You could also read advices from websites like openclassrooms.

Tabs

Python code never contain tabs, instead use spaces. Most sane development-tools have options to replace tabs with 4 spaces.

Whitespaces

  • No trailing spaces at the end of lines
  • Do not fill parenthesis with whitespaces
  • 1 space after, but not before a coma, a semicolon, two points

Wrong:

if( attack )
if ( attack )

Correct:

if (attack)

Comments: where

Always comment code where it is not typical code repeated in many/all scripts and/or not self-explanatory what the code does.

Localization of comments:

  • Above the line
  • At code line (2 spaces after)
  • In docstring for important notes

Wrong useless comment:

# if something equals MY_CONSTANT
if (something == MY_CONSTANT)

Error handling

Do not reinvent the wheel.

Use a logger with the available logging levels:

from cutevariant.commons import logger

LOGGER = logger()

LOGGER.debug("My debug string %s", value)  # %s as a placeholder for lazy loading
LOGGER.info(...)
LOGGER.warning(...)
LOGGER.error(...)
LOGGER.exception(...)

Note: Use lazy loading with placeholders in your debugging texts. Values passed as arguments will not be casted into strings if the chosen logging level does not require it.
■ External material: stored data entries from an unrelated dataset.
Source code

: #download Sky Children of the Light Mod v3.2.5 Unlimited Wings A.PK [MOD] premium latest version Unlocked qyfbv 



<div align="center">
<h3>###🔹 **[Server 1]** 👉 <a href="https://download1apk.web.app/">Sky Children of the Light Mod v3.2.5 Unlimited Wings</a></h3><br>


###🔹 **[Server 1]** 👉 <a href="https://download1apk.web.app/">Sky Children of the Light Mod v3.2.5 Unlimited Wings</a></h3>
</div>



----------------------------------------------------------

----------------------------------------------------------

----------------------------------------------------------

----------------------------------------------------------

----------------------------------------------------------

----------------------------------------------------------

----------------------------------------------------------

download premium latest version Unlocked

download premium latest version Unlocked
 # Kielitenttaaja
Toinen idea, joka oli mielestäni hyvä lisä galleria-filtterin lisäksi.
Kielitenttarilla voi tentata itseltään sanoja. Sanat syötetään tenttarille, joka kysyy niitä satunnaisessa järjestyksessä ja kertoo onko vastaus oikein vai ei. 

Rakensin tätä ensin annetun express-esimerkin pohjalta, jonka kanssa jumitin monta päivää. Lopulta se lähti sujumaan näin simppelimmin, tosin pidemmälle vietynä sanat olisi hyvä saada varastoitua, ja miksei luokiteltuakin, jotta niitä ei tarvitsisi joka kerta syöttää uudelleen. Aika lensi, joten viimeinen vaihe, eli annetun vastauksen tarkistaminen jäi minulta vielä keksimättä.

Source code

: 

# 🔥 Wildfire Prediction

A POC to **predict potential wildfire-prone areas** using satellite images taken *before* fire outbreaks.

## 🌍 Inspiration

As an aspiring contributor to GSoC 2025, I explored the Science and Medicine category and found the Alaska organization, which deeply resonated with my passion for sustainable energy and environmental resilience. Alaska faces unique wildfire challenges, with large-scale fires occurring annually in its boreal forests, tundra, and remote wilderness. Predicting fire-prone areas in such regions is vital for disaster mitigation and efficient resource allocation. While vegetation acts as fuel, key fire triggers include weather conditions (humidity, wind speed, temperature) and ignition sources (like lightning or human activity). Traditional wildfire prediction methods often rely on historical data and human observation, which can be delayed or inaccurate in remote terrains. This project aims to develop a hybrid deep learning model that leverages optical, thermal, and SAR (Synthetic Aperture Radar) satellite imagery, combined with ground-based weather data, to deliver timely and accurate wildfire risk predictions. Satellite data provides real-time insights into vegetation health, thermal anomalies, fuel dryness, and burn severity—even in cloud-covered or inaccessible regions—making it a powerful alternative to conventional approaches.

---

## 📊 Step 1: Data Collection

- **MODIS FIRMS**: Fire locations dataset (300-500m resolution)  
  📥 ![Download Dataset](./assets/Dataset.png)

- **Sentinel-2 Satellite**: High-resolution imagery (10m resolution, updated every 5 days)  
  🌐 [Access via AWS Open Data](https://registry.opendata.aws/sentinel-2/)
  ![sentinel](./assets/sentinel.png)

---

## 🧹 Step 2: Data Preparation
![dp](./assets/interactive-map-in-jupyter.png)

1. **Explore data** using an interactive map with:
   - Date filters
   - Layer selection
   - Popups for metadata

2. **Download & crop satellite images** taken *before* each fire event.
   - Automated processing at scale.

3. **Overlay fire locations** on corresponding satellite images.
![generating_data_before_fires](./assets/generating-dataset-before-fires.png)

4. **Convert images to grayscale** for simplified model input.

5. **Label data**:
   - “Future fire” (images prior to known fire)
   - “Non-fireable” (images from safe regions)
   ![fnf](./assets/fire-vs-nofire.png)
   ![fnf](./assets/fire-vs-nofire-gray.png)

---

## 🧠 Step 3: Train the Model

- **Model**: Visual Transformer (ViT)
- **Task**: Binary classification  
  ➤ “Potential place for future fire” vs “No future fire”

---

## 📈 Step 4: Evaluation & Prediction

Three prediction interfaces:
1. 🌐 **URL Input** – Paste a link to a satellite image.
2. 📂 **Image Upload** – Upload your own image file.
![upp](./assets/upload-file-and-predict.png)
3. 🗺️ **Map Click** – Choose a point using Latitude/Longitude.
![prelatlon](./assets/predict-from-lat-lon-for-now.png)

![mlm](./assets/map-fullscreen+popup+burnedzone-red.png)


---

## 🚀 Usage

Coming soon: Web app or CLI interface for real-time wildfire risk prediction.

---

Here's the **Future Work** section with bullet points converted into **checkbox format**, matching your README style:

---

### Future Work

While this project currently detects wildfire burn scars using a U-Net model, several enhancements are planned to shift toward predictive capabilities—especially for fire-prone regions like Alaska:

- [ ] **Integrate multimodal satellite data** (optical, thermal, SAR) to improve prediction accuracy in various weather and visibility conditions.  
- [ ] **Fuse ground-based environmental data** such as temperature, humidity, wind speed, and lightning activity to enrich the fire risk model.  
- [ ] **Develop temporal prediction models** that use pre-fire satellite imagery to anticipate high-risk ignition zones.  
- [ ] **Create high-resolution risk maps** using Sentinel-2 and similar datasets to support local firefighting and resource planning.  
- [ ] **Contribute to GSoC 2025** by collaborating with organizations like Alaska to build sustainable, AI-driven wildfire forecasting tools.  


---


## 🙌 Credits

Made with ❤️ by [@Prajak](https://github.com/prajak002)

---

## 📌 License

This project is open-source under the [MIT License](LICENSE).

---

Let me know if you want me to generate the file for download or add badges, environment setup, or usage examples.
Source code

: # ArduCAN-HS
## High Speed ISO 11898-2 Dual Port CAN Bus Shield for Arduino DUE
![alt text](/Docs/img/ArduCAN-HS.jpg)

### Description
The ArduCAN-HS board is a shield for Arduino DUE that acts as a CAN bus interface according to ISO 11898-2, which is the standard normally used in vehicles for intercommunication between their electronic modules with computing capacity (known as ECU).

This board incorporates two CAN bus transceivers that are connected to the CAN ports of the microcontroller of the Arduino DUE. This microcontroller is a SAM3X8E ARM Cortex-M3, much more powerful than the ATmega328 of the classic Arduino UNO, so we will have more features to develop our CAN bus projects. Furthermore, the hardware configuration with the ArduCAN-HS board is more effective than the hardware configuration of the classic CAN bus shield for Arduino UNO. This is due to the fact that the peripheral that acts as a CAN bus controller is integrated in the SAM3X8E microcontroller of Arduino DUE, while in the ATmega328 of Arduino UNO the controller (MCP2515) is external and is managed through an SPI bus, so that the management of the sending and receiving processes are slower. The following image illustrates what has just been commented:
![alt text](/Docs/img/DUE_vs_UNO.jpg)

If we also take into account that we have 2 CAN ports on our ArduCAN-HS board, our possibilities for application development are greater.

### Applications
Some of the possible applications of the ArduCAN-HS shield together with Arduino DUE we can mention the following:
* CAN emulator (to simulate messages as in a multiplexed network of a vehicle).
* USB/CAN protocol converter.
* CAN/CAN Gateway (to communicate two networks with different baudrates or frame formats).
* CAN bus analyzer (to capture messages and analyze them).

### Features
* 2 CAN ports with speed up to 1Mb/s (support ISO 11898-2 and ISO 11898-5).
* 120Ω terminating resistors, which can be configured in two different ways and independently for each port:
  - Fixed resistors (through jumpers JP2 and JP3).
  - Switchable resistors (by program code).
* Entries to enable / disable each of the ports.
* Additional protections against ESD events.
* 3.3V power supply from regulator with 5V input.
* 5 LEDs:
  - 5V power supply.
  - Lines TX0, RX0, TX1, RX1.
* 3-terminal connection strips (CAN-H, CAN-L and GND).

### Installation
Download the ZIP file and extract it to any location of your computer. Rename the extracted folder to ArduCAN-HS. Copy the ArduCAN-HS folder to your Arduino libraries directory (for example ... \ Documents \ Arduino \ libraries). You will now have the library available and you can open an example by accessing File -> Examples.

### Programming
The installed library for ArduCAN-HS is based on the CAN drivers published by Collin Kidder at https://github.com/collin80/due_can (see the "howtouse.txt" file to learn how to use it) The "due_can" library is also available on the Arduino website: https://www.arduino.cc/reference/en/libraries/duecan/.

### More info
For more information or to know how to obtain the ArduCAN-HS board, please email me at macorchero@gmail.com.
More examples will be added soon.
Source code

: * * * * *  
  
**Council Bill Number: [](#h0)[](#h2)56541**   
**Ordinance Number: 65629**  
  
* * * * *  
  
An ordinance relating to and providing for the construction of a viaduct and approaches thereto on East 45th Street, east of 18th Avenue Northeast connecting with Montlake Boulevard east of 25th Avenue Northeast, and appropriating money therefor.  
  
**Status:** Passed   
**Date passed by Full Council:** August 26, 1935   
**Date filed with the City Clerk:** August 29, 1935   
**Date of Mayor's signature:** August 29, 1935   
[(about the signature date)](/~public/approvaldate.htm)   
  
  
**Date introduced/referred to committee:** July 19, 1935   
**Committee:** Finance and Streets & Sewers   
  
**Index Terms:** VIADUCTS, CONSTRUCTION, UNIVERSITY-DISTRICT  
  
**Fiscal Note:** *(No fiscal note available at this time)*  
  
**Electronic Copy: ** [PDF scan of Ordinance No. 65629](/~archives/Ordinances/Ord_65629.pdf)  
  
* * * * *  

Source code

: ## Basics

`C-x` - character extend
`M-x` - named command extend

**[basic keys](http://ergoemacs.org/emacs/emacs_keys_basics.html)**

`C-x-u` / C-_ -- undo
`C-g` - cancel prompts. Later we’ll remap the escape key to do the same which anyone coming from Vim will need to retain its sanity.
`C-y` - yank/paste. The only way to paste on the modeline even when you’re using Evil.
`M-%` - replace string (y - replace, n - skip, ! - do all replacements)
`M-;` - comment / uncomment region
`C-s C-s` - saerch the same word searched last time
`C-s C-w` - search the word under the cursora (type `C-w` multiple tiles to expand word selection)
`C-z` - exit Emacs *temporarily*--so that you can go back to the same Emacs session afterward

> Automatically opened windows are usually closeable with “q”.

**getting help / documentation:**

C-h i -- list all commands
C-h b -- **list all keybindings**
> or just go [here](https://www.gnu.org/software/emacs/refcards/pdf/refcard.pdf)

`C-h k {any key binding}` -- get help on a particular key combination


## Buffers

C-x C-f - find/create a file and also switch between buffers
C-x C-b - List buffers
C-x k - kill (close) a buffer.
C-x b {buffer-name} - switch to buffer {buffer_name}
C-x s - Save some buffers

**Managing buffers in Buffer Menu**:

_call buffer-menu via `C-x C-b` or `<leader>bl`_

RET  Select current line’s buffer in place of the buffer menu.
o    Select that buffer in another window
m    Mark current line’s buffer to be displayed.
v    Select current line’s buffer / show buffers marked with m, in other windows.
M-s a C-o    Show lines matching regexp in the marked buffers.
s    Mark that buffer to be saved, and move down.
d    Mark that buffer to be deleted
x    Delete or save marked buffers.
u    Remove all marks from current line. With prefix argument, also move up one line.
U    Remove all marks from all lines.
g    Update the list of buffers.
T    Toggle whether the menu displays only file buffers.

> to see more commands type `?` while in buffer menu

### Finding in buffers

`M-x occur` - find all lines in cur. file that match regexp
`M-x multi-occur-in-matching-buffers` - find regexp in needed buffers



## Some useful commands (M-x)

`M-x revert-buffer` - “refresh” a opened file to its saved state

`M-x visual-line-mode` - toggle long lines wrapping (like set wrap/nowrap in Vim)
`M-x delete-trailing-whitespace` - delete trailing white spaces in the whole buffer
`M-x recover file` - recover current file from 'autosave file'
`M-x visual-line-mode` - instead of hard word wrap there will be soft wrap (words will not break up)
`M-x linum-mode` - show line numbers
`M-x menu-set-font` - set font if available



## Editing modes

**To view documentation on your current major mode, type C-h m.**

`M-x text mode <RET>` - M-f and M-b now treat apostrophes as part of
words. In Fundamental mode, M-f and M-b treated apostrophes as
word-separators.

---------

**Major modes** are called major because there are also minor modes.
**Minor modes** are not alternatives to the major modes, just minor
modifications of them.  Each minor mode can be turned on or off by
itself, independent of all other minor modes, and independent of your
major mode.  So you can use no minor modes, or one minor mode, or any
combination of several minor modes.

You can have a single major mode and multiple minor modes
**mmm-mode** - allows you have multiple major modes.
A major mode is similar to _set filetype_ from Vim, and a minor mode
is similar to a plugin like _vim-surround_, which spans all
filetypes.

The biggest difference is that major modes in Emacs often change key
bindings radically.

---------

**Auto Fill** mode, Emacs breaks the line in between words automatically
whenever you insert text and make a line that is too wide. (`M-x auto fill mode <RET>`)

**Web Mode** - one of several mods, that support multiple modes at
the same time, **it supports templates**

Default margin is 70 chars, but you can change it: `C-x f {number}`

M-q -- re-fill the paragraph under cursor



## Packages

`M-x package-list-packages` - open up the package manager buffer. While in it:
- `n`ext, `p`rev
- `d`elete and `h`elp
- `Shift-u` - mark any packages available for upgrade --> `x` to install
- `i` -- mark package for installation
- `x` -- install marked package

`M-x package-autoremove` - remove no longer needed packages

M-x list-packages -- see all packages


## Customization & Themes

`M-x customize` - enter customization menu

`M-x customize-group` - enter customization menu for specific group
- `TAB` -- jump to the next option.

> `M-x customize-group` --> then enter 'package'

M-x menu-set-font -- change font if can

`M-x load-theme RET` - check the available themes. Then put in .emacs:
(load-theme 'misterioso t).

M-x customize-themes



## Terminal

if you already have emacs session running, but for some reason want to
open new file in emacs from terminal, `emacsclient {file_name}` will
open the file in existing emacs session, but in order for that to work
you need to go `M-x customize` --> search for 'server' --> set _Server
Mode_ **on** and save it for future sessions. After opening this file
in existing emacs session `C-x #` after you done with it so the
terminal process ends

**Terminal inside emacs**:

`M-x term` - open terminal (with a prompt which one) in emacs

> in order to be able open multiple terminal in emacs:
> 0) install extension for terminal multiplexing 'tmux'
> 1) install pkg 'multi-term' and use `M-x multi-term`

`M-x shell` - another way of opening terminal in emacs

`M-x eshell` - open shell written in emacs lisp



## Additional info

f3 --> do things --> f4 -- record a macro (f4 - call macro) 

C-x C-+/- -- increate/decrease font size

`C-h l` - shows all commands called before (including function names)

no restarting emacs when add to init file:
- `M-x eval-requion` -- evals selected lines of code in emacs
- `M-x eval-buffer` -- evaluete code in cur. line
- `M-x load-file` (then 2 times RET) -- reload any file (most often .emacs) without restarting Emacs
Don't hide stacktraces! It is better not to handle exceptions than to handle them in a way that will prevent debugging.

What do you prefer ?

ERROR: [mainwindow.py:209:refresh_plugins()] <widgets.FiltersEditorWidget object at 0x7f3cdcf0e348>:205 string indices must be integers

Or:

Traceback (most recent call last):
    File "/media/DATA/Projets/cutevariant/cutevariant/cutevariant/gui/plugins/auragen_filter/widgets.py", line 75, in on_changed
        self.mainwindow.refresh_plugins(sender=self)
    File "/media/DATA/Projets/cutevariant/cutevariant/cutevariant/gui/mainwindow.py", line 205, in refresh_plugins
        plugin_obj.on_refresh()
    File "/media/DATA/Projets/cutevariant/cutevariant/cutevariant/gui/plugins/filters_editor/widgets.py", line 1477, in on_refresh
        self.model.filters = self.mainwindow.state.filters
    File "/media/DATA/Projets/cutevariant/cutevariant/cutevariant/gui/plugins/filters_editor/widgets.py", line 537, in filters
        self.load(filters)
    File "/media/DATA/Projets/cutevariant/cutevariant/cutevariant/gui/plugins/filters_editor/widgets.py", line 734, in load
        self.root_item.append(self.to_item(data))
    File "/media/DATA/Projets/cutevariant/cutevariant/cutevariant/gui/plugins/filters_editor/widgets.py", line 742, in to_item
        [item.append(self.to_item(k)) for k in data[operator]]
    File "/media/DATA/Projets/cutevariant/cutevariant/cutevariant/gui/plugins/filters_editor/widgets.py", line 742, in <listcomp>
        [item.append(self.to_item(k)) for k in data[operator]]
    File "/media/DATA/Projets/cutevariant/cutevariant/cutevariant/gui/plugins/filters_editor/widgets.py", line 745, in to_item
        item = FilterItem((data["field"], data["operator"], data["value"]))
TypeError: string indices must be integers

Look where the 205 of the first text came from... Is it informative?

Thereby, wrong:

try:
    plugin_obj.on_refresh()
except Exception as e:
    print(e)
    LOGGER.error(
        "{}:{} {}".format(
            plugin_obj, format(sys.exc_info()[-1].tb_lineno), e
        )
    )
    raise

Good:

try:
    plugin_obj.on_refresh()
except (ValueError, KeyError) as e:  # Specify the types when possible
    LOGGER.exception(e)

Imports

The order of imports is important to avoid pontential conflicts between libraries.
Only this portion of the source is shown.